Dada a fraqueza e terrível ideologia anti-colonialista de Barack Obama e Hillary Clinton (sua Secretária de Estado) quanto ao Oriente Médio, que deixou a região que era controlada de longe pela América em um morticínio sem fim com Estado Islâmico, Irmandade Muçulmana, al-Aqsa e afins tacando o terror, muitos apoiadores de Donald Trump usaram o lema da primeira Cruzada, Deus vult (“Deus [assim] quer”), como mote de uma nova defesa do cristianismo e do Ocidente.

Todavia, temos os inteligentões. A turma que acha que consegue passar uma grande impressão simplesmente repetindo alesmaiadamente palavras de forte teor emocional (como “Cruzadas” ou “nazismo”) sem fazer idéia do que estão falando. Causa uma impressão entre os pares mongolóides, ainda dá tempo de criticar o Deus vult como algo repugnante. O difícil é estudar e saber do que se está falando.

Cruzadas contra sarracenosÉ natural que pessoas que “estudaram História” pelos esquematismos reducionistas que são ensinados nas escolas, mormente no Brasil (luta de classes, colonialismo, imperialismo etc), ouvem uma palavra como “Cruzada” e já atiçam os ouvidos em sinal de perigo, achando que estão falando de autoritarismo, censura, morte, fanatismo religioso, teocracia, violência, matança de infiéis, irracionalismo, talvez até racismo, homofobia, machismo e algum outro -ismo moderninho, comprovando por que é tão importante afastar doutrinação e reducionismos esquemáticos e aprender história de verdade, longe da dicotomia dos bobões.

O mais tragicamente engraçado é ver pessoas cheias de fotos de biquini no álbum “Verão!!!! ☀️ 😎” do Facebook, ou defendendo amigos gays, ou ainda atéias, ou defensoras do Estado laico, ou a turma manjada que fala “democracia” a cada duas frases, assustadas com a palavra “Cruzadas”, achando o lema Deus vult algo parecido com Sieg heil!, sem fazer a mais puta idéia de que sem as Cruzadas, não poderiam defender nada do que defendem (ou qualquer uma dessas coisas acontece em sociedades islâmicas?).

As Cruzadas não foram “imperialismo”, convenção forçada, confisco de terras.
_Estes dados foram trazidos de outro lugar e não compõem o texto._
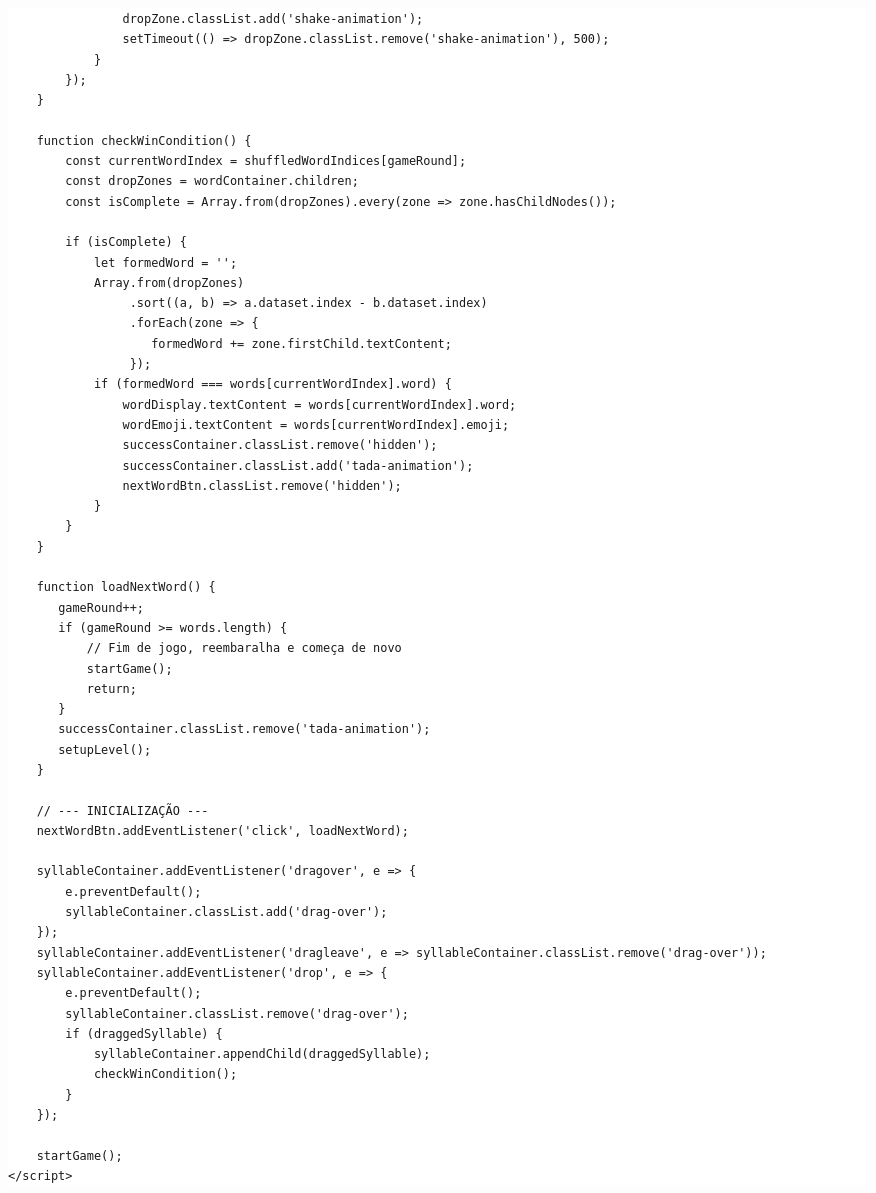                     dropZone.classList.add('shake-animation');
                    setTimeout(() => dropZone.classList.remove('shake-animation'), 500);
                }
            });
        }
        
        function checkWinCondition() {
            const currentWordIndex = shuffledWordIndices[gameRound];
            const dropZones = wordContainer.children;
            const isComplete = Array.from(dropZones).every(zone => zone.hasChildNodes());

            if (isComplete) {
                let formedWord = '';
                Array.from(dropZones)
                     .sort((a, b) => a.dataset.index - b.dataset.index)
                     .forEach(zone => {
                        formedWord += zone.firstChild.textContent;
                     });
                if (formedWord === words[currentWordIndex].word) {
                    wordDisplay.textContent = words[currentWordIndex].word;
                    wordEmoji.textContent = words[currentWordIndex].emoji;
                    successContainer.classList.remove('hidden');
                    successContainer.classList.add('tada-animation');
                    nextWordBtn.classList.remove('hidden');
                }
            }
        }
        
        function loadNextWord() {
           gameRound++;
           if (gameRound >= words.length) {
               // Fim de jogo, reembaralha e começa de novo
               startGame();
               return;
           }
           successContainer.classList.remove('tada-animation');
           setupLevel();
        }

        // --- INICIALIZAÇÃO ---
        nextWordBtn.addEventListener('click', loadNextWord);
        
        syllableContainer.addEventListener('dragover', e => {
            e.preventDefault();
            syllableContainer.classList.add('drag-over');
        });
        syllableContainer.addEventListener('dragleave', e => syllableContainer.classList.remove('drag-over'));
        syllableContainer.addEventListener('drop', e => {
            e.preventDefault();
            syllableContainer.classList.remove('drag-over');
            if (draggedSyllable) {
                syllableContainer.appendChild(draggedSyllable);
                checkWinCondition();
            }
        });

        startGame();
    </script>
</body>
</html>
Os árabes começaram uma conquista na região por praticamente quatro séculos. Havia um problema geopolítico grave: apesar de regiões como Alexandria, Constantinopla, Antioquia (onde Paulo fez seu primeiro sermão, e primeiro se falou em “cristãos”) e Jerusalém (por óbvio) serem de extrema importância para o cristianismo, a região vivia um racha entre igrejas (Ortodoxa, Ortodoxa Copta, Ortodoxa Síria, Apostólica Armênia, Patriarcado Ecumênico de Constantinopla etc), que acabou nunca permitindo uma unidade de ação e um crescimento unificado.

Na vira do primeiro milênio da era cristã, a situação econômica, política e mesmo cultural do Império Romano do Oriente, também chamado de Bizantino, tendo Constantinopla como capital, era periclitante. Até hoje um dos maiores entrepostos comerciais do mundo, o milenarismo e, ehrr, até a situação do Império indicava que ele se esfacelaria em pouco tempo. A unidade política e religiosa era perdida ano a ano.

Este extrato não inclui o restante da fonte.